One piece of equipment ADT agreed to install was a water sensor known as a “water bug.” On January 8, 2014, while the Kernions were out of town, the water pipes in their home burst, sending thousands of gallons of water into the Kernions’ home. After Allstate Insurance Company (Allstate) paid the Kernions’ claim for damages, Allstate filed a subrogation action against ADT, alleging, in part, that ADT failed to install the water bug with the correct wire connects. ADT filed a Motion to Dismiss Allstate’s complaint. In response to ADT’s Motion, Allstate argued that the Contract’s subrogation waiver was invalid because it was not displayed prominently in the contract.

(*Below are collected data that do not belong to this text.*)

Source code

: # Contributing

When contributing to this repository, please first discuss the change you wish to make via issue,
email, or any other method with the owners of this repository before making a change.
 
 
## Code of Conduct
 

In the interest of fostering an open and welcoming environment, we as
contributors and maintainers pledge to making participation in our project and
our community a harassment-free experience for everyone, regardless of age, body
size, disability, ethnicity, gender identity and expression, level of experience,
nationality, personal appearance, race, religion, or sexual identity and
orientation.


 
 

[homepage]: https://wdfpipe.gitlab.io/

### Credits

Although the parties agreed that Section 7(e) of the Contract is a subrogation clause, they disagreed as to whether it is also an “exculpatory clause.” If the clause is an exculpatory clause, Georgia law dictates that the clause must pass a Prominence Test, under which the clause “must be explicit, prominent, clear and unambiguous.” The court noted that Georgia courts regularly enforce subrogation waivers, including waivers established by a mutual agreement to provide insurance, and held that the clause was not an exculpatory clause. For this reason, the court held that it need not satisfy the Prominence Test. Thus, the court enforced the waiver of subrogation clause and granted ADT’s Motion to Dismiss.
The analysis in Allstate serves as a reminder that many courts treat waiver of subrogation clauses differently from exculpatory clauses. Further, it serves as a reminder that, particularly with respect to alarm company contracts, it is difficult to overcome express waiver of subrogation clauses. Thus, in order to overcome an express waiver of subrogation clause, insurers will generally have to try and identify arguments other than those to the effect that the waiver of subrogation clause is unenforceable or unconscionable because it is not prominently displayed.